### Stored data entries

============================================================

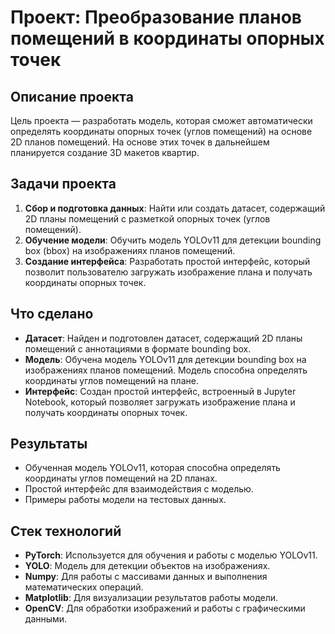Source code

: # Проект: Преобразование планов помещений в координаты опорных точек

## Описание проекта

Цель проекта — разработать модель, которая сможет автоматически определять координаты опорных точек (углов помещений) на основе 2D планов помещений. На основе этих точек в дальнейшем планируется создание 3D макетов квартир.

## Задачи проекта

1. **Сбор и подготовка данных**: Найти или создать датасет, содержащий 2D планы помещений с разметкой опорных точек (углов помещений).
2. **Обучение модели**: Обучить модель YOLOv11 для детекции bounding box (bbox) на изображениях планов помещений.
3. **Создание интерфейса**: Разработать простой интерфейс, который позволит пользователю загружать изображение плана и получать координаты опорных точек.

## Что сделано

- **Датасет**: Найден и подготовлен датасет, содержащий 2D планы помещений с аннотациями в формате bounding box.
- **Модель**: Обучена модель YOLOv11 для детекции bounding box на изображениях планов помещений. Модель способна определять координаты углов помещений на плане.
- **Интерфейс**: Создан простой интерфейс, встроенный в Jupyter Notebook, который позволяет загружать изображение плана и получать координаты опорных точек.

## Результаты

- Обученная модель YOLOv11, которая способна определять координаты углов помещений на 2D планах.
- Простой интерфейс для взаимодействия с моделью.
- Примеры работы модели на тестовых данных.

## Стек технологий

- **PyTorch**: Используется для обучения и работы с моделью YOLOv11.
- **YOLO**: Модель для детекции объектов на изображениях.
- **Numpy**: Для работы с массивами данных и выполнения математических операций.
- **Matplotlib**: Для визуализации результатов работы модели.
- **OpenCV**: Для обработки изображений и работы с графическими данными.
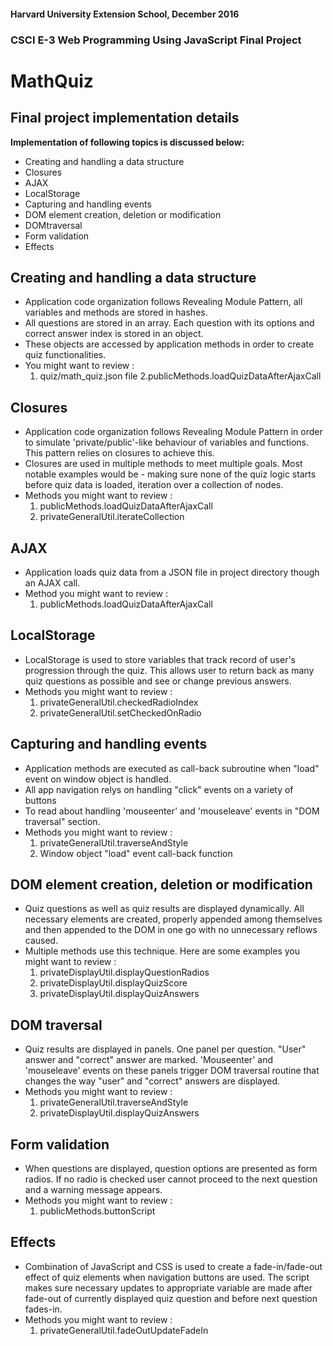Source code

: #### Harvard University Extension School, December 2016
### CSCI E-3 Web Programming Using JavaScript  Final Project
# MathQuiz


## Final project implementation details

**Implementation of following topics is discussed below:**
* Creating and handling a data structure
* Closures
* AJAX
* LocalStorage
* Capturing and handling events
* DOM element creation, deletion or modification
* DOMtraversal
* Form validation
* Effects

## Creating and handling a data structure
* Application code organization follows Revealing Module Pattern, all variables and methods are stored in hashes.
* All questions are stored in an array. Each question with its options and correct answer index is stored in an object.
* These objects are accessed by application methods in order to create quiz functionalities.
* You might want to review :
    1. quiz/math_quiz.json file
    2.publicMethods.loadQuizDataAfterAjaxCall

## Closures
* Application code organization follows Revealing Module Pattern in order to simulate 'private/public'-like behaviour of variables and functions. This pattern relies on closures to achieve this.
* Closures are used in multiple methods to meet multiple goals. Most notable examples would be - making sure none of the quiz logic starts before quiz data is loaded, iteration over a collection of nodes.
* Methods you might want to review :
    1. publicMethods.loadQuizDataAfterAjaxCall
    2. privateGeneralUtil.iterateCollection

## AJAX
* Application loads quiz data from a JSON file in project directory though an AJAX call.
* Method you might want to review :
    1. publicMethods.loadQuizDataAfterAjaxCall

## LocalStorage
* LocalStorage is used to store variables that track record of user's progression through the quiz. This allows user to return back as many quiz questions as possible and see or change previous answers.
* Methods you might want to review :
    1. privateGeneralUtil.checkedRadioIndex
    2. privateGeneralUtil.setCheckedOnRadio

## Capturing and handling events
* Application methods are executed as call-back subroutine when "load" event on window object is handled.
* All app navigation relys on handling "click" events on a variety of buttons
* To read about handling 'mouseenter' and 'mouseleave' events in "DOM traversal" section.
* Methods you might want to review :
    1. privateGeneralUtil.traverseAndStyle
    2. Window object "load" event call-back function

## DOM element creation, deletion or modification
* Quiz questions as well as quiz results are displayed dynamically. All necessary elements are created, properly appended among themselves and then appended to the DOM in one go with no unnecessary reflows caused.
* Multiple methods use this technique. Here are some examples you might want to review :
    1. privateDisplayUtil.displayQuestionRadios
    2. privateDisplayUtil.displayQuizScore
    3. privateDisplayUtil.displayQuizAnswers

## DOM traversal
* Quiz results are displayed in panels. One panel per question. "User" answer and "correct" answer are marked. 'Mouseenter' and 'mouseleave' events on these panels trigger DOM traversal routine that changes the way "user" and "correct" answers are displayed.
* Methods you might want to review :
    1. privateGeneralUtil.traverseAndStyle
    2. privateDisplayUtil.displayQuizAnswers

## Form validation
* When questions are displayed, question options are presented as form radios. If no radio is checked user cannot proceed to the next question and a warning message appears.
* Methods you might want to review :
    1. publicMethods.buttonScript

## Effects
* Combination of JavaScript and CSS is used to create a fade-in/fade-out effect of quiz elements when navigation buttons are used. The script makes sure necessary updates to appropriate variable are made after fade-out of currently displayed quiz question and before next question fades-in.
* Methods you might want to review :
    1. privateGeneralUtil.fadeOutUpdateFadeIn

============================================================

From the entries above, work out how many lines include "back"; the number is the only answer wanted.

### FINISHED TASK
3